▶ **Exercise instructions**:
Return the entries below word for word; no images should appear in the copy.

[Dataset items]

--- START ---

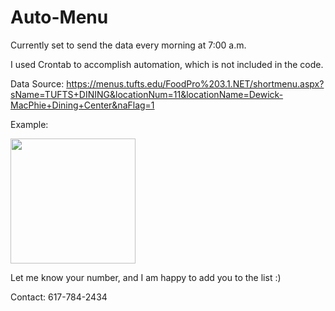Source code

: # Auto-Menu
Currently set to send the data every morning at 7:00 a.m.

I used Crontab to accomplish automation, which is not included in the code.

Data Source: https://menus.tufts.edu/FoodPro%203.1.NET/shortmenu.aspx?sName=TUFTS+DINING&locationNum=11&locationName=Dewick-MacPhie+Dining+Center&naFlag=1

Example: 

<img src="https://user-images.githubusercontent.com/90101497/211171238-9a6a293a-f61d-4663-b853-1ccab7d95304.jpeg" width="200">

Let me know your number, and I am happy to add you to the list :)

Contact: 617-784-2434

--- END ---

▶ **Exercise solution**:
Source code

: # Auto-Menu
Currently set to send the data every morning at 7:00 a.m.

I used Crontab to accomplish automation, which is not included in the code.

Data Source: https://menus.tufts.edu/FoodPro%203.1.NET/shortmenu.aspx?sName=TUFTS+DINING&locationNum=11&locationName=Dewick-MacPhie+Dining+Center&naFlag=1

Example: 

<img src="https://user-images.githubusercontent.com/90101497/211171238-9a6a293a-f61d-4663-b853-1ccab7d95304.jpeg" width="200">

Let me know your number, and I am happy to add you to the list :)

Contact: 617-784-2434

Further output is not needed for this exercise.